01 Şubat 2022
Kömür, alkollü içkilerde ÖTV arttıkça kaçak üretime yönelik talebin de yükseldiğini belirterek, bunun önüne geçebilmek için ÖTV'nin optimum noktada dengelenmesi gerektiğini söyledi.
Mey Dieageo CEO’su Levent Kömür, alkollü içkilerde ÖTV tutarı arttıkça kaçak üretime yönelik talebin de yükseldiğini belirterek, bunun önüne geçebilmek için ÖTV’nin optimum noktada dengelenmesi gerektiğini kaydetti.
Türkiye Gıda Dernekleri Federasyonu (TGDF) tarafından hazırlanan 2023 Yılına Doğru Alkollü İçkiler Sektör Raporu’nda da alkollü içkilerde ÖTV oranı yükseldikçe kaçak üretimin arttığına dikkat çekilirken, bunun da enfl asyonist etki yarattığı bildirildi. Sektördeki gelişmeleri ve TGDF raporunu değerlendiren Kömür, bütçe gelirlerindeki alkollü içki ÖTV kaleminin satış miktarını değil, üretilip bandrol almış ürün miktarını gösterdiğini söyledi.
Dünya gazetesinde yer alan habere göre, 2020 yılında 207 milyar liralık ÖTV tahsilatının 16 milyar lirasının alkollü içkilerden sağlandığını kaydeden Kömür, 2021 yılında ise bütçede 17 milyar 900 milyon liralık tahsilat beklenmesine rağmen tahsilatın 22 milyar 785 milyar lira düzeyinde olduğunu aktardı. Kömür, ÖTV gelirindeki yükselişin, tüketimden kaynaklanmadığını, bir kısmının vergi artışı, bir kısmının ise üretim artışı kaynaklı olduğunu söyledi.
Kömür, rakının son yıllar üretim ortalamasının ise önemli bir değişiklik göstermediğini ifade etti.
Her türlü bilimsel verinin, vergi oranı yükseldikçe kaçak ürünlere yönelik talepte artışa işaret ettiğini söyleyen Kömür, "Son dönemlerde maalesef kaçak üretilmiş ürünler kaynaklı ölümler giderek artış gösteriyor. Bu sebeple bir kişinin bile hayatını kaybetmesi çok önemli bir konu" diye konuştu.

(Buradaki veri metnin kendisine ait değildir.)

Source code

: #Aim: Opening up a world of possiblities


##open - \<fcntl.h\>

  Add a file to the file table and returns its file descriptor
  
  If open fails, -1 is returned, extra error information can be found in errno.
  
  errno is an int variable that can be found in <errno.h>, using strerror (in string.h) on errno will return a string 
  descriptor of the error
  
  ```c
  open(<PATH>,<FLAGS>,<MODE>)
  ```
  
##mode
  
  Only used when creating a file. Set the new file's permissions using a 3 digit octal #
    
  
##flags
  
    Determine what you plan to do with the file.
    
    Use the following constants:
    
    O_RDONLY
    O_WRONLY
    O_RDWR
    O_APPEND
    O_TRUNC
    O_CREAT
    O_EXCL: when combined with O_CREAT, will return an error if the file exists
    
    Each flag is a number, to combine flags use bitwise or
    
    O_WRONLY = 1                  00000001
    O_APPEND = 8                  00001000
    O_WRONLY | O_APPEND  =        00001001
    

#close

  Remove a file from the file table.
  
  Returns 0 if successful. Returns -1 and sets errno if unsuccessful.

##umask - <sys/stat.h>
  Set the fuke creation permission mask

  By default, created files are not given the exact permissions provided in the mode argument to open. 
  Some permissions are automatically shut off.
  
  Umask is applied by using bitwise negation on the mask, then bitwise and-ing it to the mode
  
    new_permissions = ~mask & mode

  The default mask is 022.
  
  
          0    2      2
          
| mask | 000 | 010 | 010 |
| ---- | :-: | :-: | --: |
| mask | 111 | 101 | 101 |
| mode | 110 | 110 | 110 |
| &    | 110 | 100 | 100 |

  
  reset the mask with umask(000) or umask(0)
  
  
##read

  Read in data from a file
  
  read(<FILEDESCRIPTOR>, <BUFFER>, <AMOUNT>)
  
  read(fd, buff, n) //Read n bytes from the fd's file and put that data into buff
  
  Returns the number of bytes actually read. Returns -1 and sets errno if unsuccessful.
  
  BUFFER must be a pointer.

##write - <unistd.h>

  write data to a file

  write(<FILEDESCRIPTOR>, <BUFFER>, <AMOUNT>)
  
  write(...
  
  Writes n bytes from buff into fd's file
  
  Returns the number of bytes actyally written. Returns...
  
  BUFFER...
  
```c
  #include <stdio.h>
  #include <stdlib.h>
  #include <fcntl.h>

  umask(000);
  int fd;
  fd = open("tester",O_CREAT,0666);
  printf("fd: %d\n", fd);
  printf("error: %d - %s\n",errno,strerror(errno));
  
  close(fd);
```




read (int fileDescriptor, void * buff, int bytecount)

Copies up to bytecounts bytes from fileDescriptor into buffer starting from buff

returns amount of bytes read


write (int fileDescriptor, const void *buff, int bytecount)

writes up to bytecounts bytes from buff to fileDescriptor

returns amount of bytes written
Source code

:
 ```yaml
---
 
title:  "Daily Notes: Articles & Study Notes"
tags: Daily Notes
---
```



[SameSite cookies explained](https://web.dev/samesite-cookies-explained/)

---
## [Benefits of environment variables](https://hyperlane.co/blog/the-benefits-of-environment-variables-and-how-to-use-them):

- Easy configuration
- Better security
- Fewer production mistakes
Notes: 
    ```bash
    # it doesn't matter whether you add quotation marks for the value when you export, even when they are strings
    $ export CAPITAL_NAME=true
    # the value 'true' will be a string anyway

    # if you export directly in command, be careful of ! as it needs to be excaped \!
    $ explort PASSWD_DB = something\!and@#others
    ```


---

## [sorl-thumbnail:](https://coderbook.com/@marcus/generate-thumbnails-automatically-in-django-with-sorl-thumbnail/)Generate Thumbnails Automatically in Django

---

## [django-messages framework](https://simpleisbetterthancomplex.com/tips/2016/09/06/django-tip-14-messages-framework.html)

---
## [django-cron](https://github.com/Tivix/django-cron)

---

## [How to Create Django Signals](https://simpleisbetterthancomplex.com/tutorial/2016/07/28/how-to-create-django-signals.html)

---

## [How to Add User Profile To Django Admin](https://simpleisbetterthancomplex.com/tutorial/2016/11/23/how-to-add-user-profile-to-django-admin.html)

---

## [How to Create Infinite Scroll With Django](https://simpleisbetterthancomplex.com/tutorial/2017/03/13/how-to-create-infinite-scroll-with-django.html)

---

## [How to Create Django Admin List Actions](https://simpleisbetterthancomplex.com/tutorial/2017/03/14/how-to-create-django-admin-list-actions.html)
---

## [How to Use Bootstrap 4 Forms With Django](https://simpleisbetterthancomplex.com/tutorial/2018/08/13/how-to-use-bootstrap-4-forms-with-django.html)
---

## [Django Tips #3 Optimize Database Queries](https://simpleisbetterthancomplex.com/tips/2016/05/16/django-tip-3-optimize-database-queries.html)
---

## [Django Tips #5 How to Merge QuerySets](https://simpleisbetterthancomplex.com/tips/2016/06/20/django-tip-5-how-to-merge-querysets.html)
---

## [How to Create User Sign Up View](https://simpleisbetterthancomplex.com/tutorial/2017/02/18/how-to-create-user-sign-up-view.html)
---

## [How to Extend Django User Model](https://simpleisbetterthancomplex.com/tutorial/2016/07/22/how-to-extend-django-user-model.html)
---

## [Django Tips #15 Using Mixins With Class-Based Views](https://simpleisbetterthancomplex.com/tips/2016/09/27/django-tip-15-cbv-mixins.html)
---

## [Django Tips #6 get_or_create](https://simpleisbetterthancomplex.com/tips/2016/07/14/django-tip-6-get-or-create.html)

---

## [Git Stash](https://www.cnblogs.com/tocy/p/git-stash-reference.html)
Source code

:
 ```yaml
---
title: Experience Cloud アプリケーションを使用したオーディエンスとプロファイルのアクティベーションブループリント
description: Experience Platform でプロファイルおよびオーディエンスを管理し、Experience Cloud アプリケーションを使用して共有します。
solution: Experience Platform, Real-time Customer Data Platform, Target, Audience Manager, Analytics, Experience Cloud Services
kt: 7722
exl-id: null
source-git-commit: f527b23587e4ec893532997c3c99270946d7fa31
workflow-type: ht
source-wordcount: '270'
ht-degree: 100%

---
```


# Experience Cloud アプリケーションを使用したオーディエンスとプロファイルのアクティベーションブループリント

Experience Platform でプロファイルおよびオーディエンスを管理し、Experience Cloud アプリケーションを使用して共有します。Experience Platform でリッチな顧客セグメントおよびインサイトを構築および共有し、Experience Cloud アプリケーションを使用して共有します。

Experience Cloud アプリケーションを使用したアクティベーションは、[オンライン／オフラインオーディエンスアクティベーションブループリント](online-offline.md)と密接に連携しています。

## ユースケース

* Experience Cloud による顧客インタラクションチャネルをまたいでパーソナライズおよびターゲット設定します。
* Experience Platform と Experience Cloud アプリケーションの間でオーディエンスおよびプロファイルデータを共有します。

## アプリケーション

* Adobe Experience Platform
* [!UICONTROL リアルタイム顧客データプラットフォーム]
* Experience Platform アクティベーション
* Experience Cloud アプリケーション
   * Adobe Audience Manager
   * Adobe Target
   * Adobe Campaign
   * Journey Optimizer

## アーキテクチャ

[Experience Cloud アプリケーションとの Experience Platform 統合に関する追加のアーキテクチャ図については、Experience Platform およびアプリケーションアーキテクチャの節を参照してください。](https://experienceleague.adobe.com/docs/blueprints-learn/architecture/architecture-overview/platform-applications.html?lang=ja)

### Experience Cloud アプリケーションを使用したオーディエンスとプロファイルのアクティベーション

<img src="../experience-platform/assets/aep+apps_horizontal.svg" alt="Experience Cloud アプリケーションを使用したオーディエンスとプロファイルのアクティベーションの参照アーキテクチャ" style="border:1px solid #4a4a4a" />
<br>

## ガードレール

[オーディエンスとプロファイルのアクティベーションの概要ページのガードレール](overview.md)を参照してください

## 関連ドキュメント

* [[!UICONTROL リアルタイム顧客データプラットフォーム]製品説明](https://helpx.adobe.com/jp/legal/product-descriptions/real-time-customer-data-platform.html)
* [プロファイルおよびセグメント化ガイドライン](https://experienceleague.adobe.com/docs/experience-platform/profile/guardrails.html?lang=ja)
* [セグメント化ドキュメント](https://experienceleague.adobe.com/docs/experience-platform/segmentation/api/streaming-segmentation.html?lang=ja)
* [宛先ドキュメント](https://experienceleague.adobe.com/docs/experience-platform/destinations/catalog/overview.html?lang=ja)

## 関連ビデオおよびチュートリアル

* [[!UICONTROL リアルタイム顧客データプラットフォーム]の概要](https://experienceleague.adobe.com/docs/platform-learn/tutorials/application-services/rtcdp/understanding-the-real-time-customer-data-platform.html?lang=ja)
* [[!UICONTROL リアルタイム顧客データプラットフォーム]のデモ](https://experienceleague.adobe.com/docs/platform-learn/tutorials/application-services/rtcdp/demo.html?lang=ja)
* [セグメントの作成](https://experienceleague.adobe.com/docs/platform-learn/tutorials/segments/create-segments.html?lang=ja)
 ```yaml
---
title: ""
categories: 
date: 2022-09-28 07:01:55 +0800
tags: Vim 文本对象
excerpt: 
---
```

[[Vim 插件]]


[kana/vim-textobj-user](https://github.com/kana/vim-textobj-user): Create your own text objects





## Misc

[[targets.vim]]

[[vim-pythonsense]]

TGDF tarafından hazırlanan raporda ise Emniyet Genel Müdürlüğü’nün özellikle son 10 yıllık zaman diliminde yüzbinlerce şişe kaçak ürün yakalamasında vergi artışının etkisi olduğu vurgulandı. Raporda, benzin fiyatlarındaki artışın kelebek etkisiyle farklı sektörlerde fiyatı yükselttiği kaydedilirken, alkollü içeceklerdeki fiyat artışının da kaçak ekonomisine daha fazla geçişe neden olduğu belirtildi.
Kömür’ün, Sayıştay raporunu kaynak göstererek verdiği bilgilere göre özellikle 2015 yılından itibaren etil alkolden kaçak yollarla üretilen rakı miktarında ciddi artış olurken, resmi üretilmiş rakının yarısına yaklaştığı hatta 2018’de yarısını bile geçtiği görüldü. 2015 yılında 39 milyon litre yasal rakı arzına karşılık 5.3 milyon litre etil alkol kaynaklı rakı üretildiği tespit edilirken, 2017’de resmi arz 37 milyon litreye düşüyor. Buna karşılık aynı yıl kaçak rakı üretimi ise 14.1 milyon litreye çıkıyor.
Takip eden 2018 yılında ise 35.9 milyon litrelik resmi üretime karşılık kaçak üretim 15.9 milyon litre oluyor. 2019 yılında resmi arz miktarı 27.7 milyon tona kadar düşerken, kaçak rakı miktarı 18.3 milyon litre ile resmi üretimin yarısından fazla bir seviyeye çıkıyor. 2020 yılında ise 30.3 milyon litrelik resmi üretime karşılık 13.4 milyon litre kaçak üretim olduğu hesaplandı.